Les contraintes économiques et financières hypothèquent les moyens
des organisations. Leurs managers, plus gestionnaires que dynamiques, se "retaylorisent" : "Il faut faire confiance aux chiffres, proclament-ils. Ils
sont têtus et ne mentent pas !" Peut-être mais cette pratique pourrait
bien constituer une erreur profonde due à une posture par trop mécaniste et
gestionnaire. La peur de perdre provoque un resserrement des comportements sur
des pratiques habituelles, et pas nécessairement les meilleures, c'est à dire celles qui sont teintées de
l'image de la rigueur : le chiffre. Comme le disait une médecin du travail,
très impliquée dans le champ de l'humanitaire :"Les chiffres disent
n'importe quoi sous la torture".... Comme nous l'avons plusieurs fois
indiqué, l'avantage concurrentiel des organisations se trouve dans cette intelligence
pratique dont les collaborateurs sont porteurs tant individuellement que
collectivement.
L'idée
que l'erreur puisse être humaine (au lieu de penser à l'intelligence
créatrice de l'humain) développe chez les managers et les dirigeants, une
irrépressible envie de tout diriger, de tout contrôler, de tout faire "à leur sauce" et, à la place de tous... Mais pendant qu'ils
contrôlent ils ne travaillent pas. Pendant qu'ils contrôlent, ils adressent un
message fort à tout le monde : "Vous n'êtes pas fiables !"... Comment
voulez-vous après cela que lesdits collaborateurs s'investissent et s'engagent
dans leurs missions ? La peine est perdue et c'est "peine perdue" ! Les bras leurs tombent le long du
corps. Ils vont, dès lors, faire le "minimum syndical". Ces pratiques prétendument managériales en ont fait des adversaires.
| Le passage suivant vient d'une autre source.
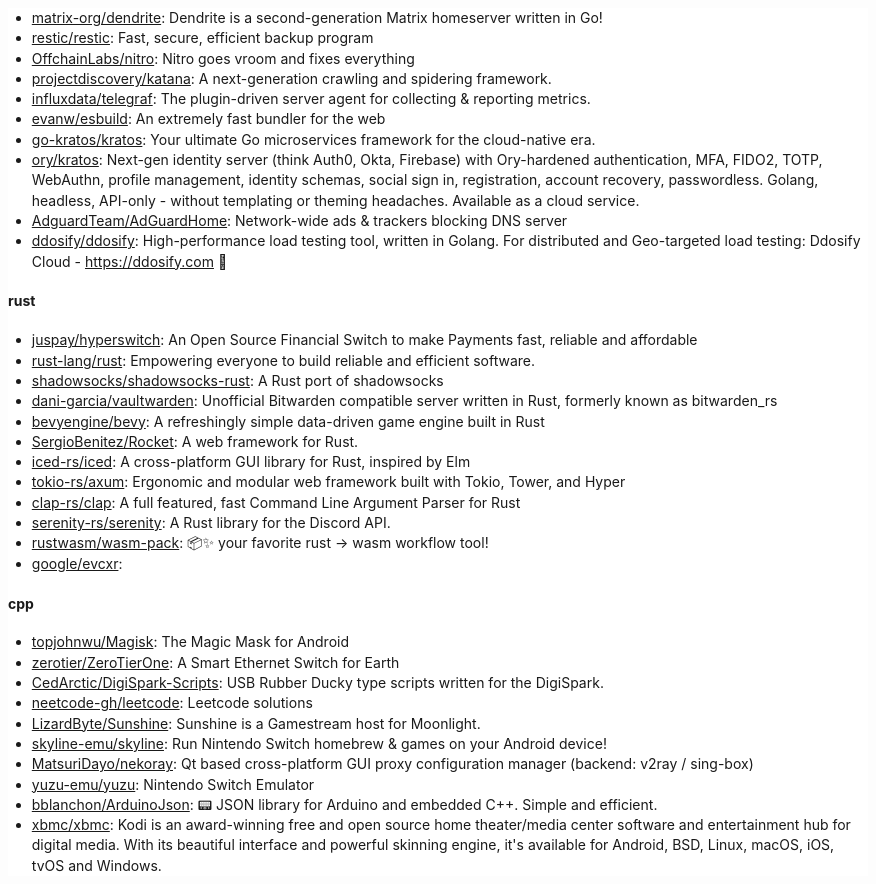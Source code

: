 * [matrix-org/dendrite](https://github.com/matrix-org/dendrite): Dendrite is a second-generation Matrix homeserver written in Go!
* [restic/restic](https://github.com/restic/restic): Fast, secure, efficient backup program
* [OffchainLabs/nitro](https://github.com/OffchainLabs/nitro): Nitro goes vroom and fixes everything
* [projectdiscovery/katana](https://github.com/projectdiscovery/katana): A next-generation crawling and spidering framework.
* [influxdata/telegraf](https://github.com/influxdata/telegraf): The plugin-driven server agent for collecting & reporting metrics.
* [evanw/esbuild](https://github.com/evanw/esbuild): An extremely fast bundler for the web
* [go-kratos/kratos](https://github.com/go-kratos/kratos): Your ultimate Go microservices framework for the cloud-native era.
* [ory/kratos](https://github.com/ory/kratos): Next-gen identity server (think Auth0, Okta, Firebase) with Ory-hardened authentication, MFA, FIDO2, TOTP, WebAuthn, profile management, identity schemas, social sign in, registration, account recovery, passwordless. Golang, headless, API-only - without templating or theming headaches. Available as a cloud service.
* [AdguardTeam/AdGuardHome](https://github.com/AdguardTeam/AdGuardHome): Network-wide ads & trackers blocking DNS server
* [ddosify/ddosify](https://github.com/ddosify/ddosify): High-performance load testing tool, written in Golang. For distributed and Geo-targeted load testing: Ddosify Cloud - https://ddosify.com 🚀

#### rust
* [juspay/hyperswitch](https://github.com/juspay/hyperswitch): An Open Source Financial Switch to make Payments fast, reliable and affordable
* [rust-lang/rust](https://github.com/rust-lang/rust): Empowering everyone to build reliable and efficient software.
* [shadowsocks/shadowsocks-rust](https://github.com/shadowsocks/shadowsocks-rust): A Rust port of shadowsocks
* [dani-garcia/vaultwarden](https://github.com/dani-garcia/vaultwarden): Unofficial Bitwarden compatible server written in Rust, formerly known as bitwarden_rs
* [bevyengine/bevy](https://github.com/bevyengine/bevy): A refreshingly simple data-driven game engine built in Rust
* [SergioBenitez/Rocket](https://github.com/SergioBenitez/Rocket): A web framework for Rust.
* [iced-rs/iced](https://github.com/iced-rs/iced): A cross-platform GUI library for Rust, inspired by Elm
* [tokio-rs/axum](https://github.com/tokio-rs/axum): Ergonomic and modular web framework built with Tokio, Tower, and Hyper
* [clap-rs/clap](https://github.com/clap-rs/clap): A full featured, fast Command Line Argument Parser for Rust
* [serenity-rs/serenity](https://github.com/serenity-rs/serenity): A Rust library for the Discord API.
* [rustwasm/wasm-pack](https://github.com/rustwasm/wasm-pack): 📦✨ your favorite rust -> wasm workflow tool!
* [google/evcxr](https://github.com/google/evcxr): 

#### cpp
* [topjohnwu/Magisk](https://github.com/topjohnwu/Magisk): The Magic Mask for Android
* [zerotier/ZeroTierOne](https://github.com/zerotier/ZeroTierOne): A Smart Ethernet Switch for Earth
* [CedArctic/DigiSpark-Scripts](https://github.com/CedArctic/DigiSpark-Scripts): USB Rubber Ducky type scripts written for the DigiSpark.
* [neetcode-gh/leetcode](https://github.com/neetcode-gh/leetcode): Leetcode solutions
* [LizardByte/Sunshine](https://github.com/LizardByte/Sunshine): Sunshine is a Gamestream host for Moonlight.
* [skyline-emu/skyline](https://github.com/skyline-emu/skyline): Run Nintendo Switch homebrew & games on your Android device!
* [MatsuriDayo/nekoray](https://github.com/MatsuriDayo/nekoray): Qt based cross-platform GUI proxy configuration manager (backend: v2ray / sing-box)
* [yuzu-emu/yuzu](https://github.com/yuzu-emu/yuzu): Nintendo Switch Emulator
* [bblanchon/ArduinoJson](https://github.com/bblanchon/ArduinoJson): 📟 JSON library for Arduino and embedded C++. Simple and efficient.
* [xbmc/xbmc](https://github.com/xbmc/xbmc): Kodi is an award-winning free and open source home theater/media center software and entertainment hub for digital media. With its beautiful interface and powerful skinning engine, it's available for Android, BSD, Linux, macOS, iOS, tvOS and Windows.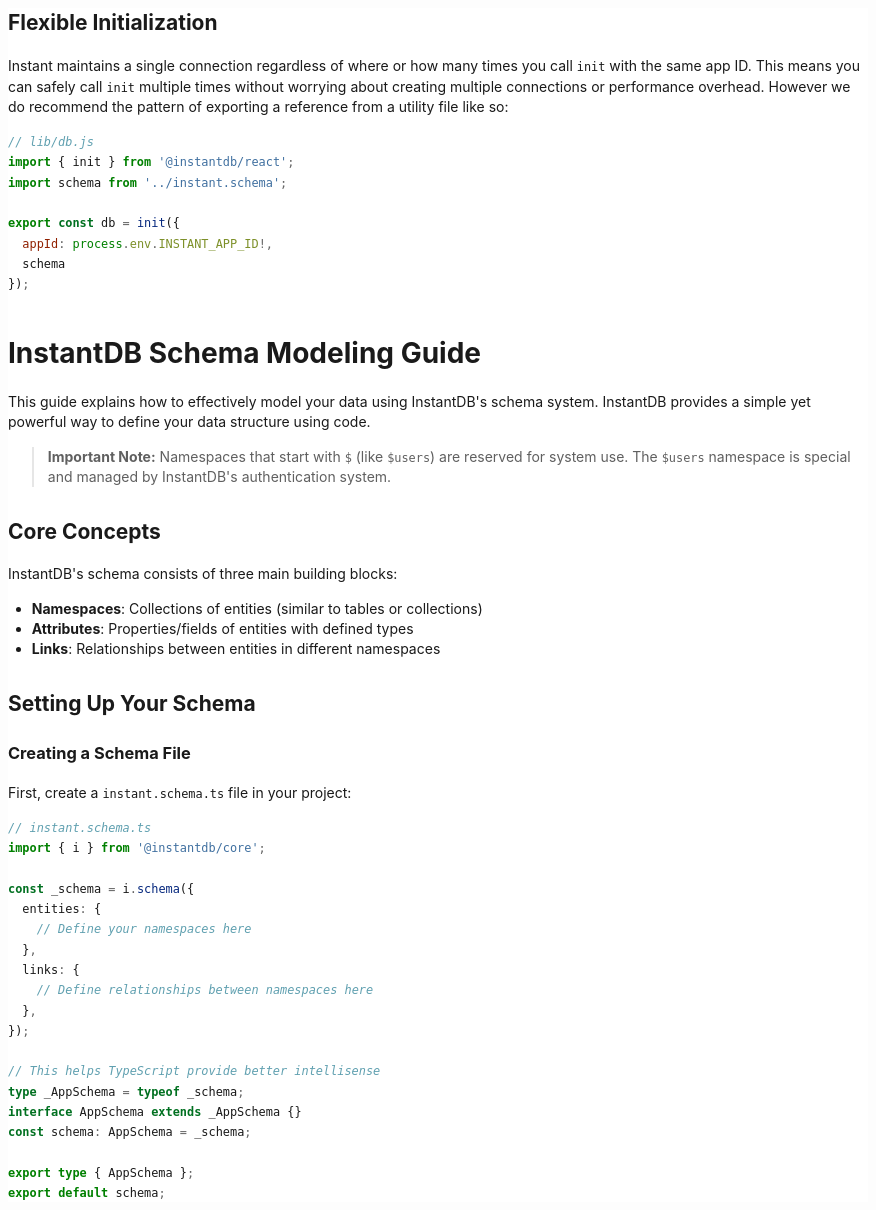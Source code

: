 ## Flexible Initialization

Instant maintains a single connection regardless of where or how many times you
call `init` with the same app ID. This means you can safely call `init` multiple
times without worrying about creating multiple connections or
performance overhead. However we do recommend the pattern of exporting a
reference from a utility file like so:

```javascript
// lib/db.js
import { init } from '@instantdb/react';
import schema from '../instant.schema';

export const db = init({
  appId: process.env.INSTANT_APP_ID!,
  schema
});
```

# InstantDB Schema Modeling Guide

This guide explains how to effectively model your data using InstantDB's schema system. InstantDB provides a simple yet powerful way to define your data structure using code.

> **Important Note:** Namespaces that start with `$` (like `$users`) are reserved for system use. The `$users` namespace is special and managed by InstantDB's authentication system.

## Core Concepts

InstantDB's schema consists of three main building blocks:
- **Namespaces**: Collections of entities (similar to tables or collections)
- **Attributes**: Properties/fields of entities with defined types
- **Links**: Relationships between entities in different namespaces

## Setting Up Your Schema

### Creating a Schema File

First, create a `instant.schema.ts` file in your project:

```typescript
// instant.schema.ts
import { i } from '@instantdb/core';

const _schema = i.schema({
  entities: {
    // Define your namespaces here
  },
  links: {
    // Define relationships between namespaces here
  },
});

// This helps TypeScript provide better intellisense
type _AppSchema = typeof _schema;
interface AppSchema extends _AppSchema {}
const schema: AppSchema = _schema;

export type { AppSchema };
export default schema;
```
Ils pensent qu'il leur reste à "maîtriser" cette résistance à leur management, résistance qu'ils pensent mécanique. Ils pensent aussi qu'il va leur falloir user de force et de pression, les obliger à... Ainsi, le bâton
refait son apparition dans les entreprises. Contraindre ! Voici le maître mot du management directif, celui qui ne donne plus rien de bon dans nos organisations. Pourquoi ? Parce que nous vivons dans un monde plus confortable, dans un monde où l'acteur-client s'est vu dorloté et reconnu sur sa capacité de choisir, dragué même (cf. par exemple, mes articles sur l'ultra-consommation). Et vous imagineriez que ces acteurs là puissent se soumettre à ces pressions-là ? "Pressez-les" et vous les verrez disparaître dans tous les recoins cachés de votre organisation. C'est ce que j'appelle la "politique du noyau d'olive" : pressez dessus pour le maintenir là et il disparaît sous le buffet...
Nous voyons ainsi nombre de dirigeants d'organisations qui, pensant résoudre radicalement les problèmes de rendement ou de qualité de production, souhaitent avancer plus vite. Ils décident alors en petits comités des solutions non partagées, voire secrètes, qu'ils imposent au plus grand nombre. Je pense à ces départements de la territoriale "repris en mains" par de nouvelles équipes dirigeantes qui se voient reprocher d'avancer trop vite alors qu'elles avancent, en fait, bien plus et bien trop lentement. Pourquoi ? La réponse s'impose : elles voudraient avoir, en plus de l’obéissance, l’adhésion spontanée (voire de droit) des acteurs... Dès lors, les résistances pour manque de sens se développent. Les dirigeants imposent et tentent le passage en force dans les instances paritaires. Les organisations représentatives du personnel "bloquent" alors, pratiquent le zèle que permettent les instances et le processus de changement se ralentit inexorablement. Les équipes dirigeantes passent outre parce qu'elles en ont le droit et le nœud se resserre plus loin, plus dur, plus fort...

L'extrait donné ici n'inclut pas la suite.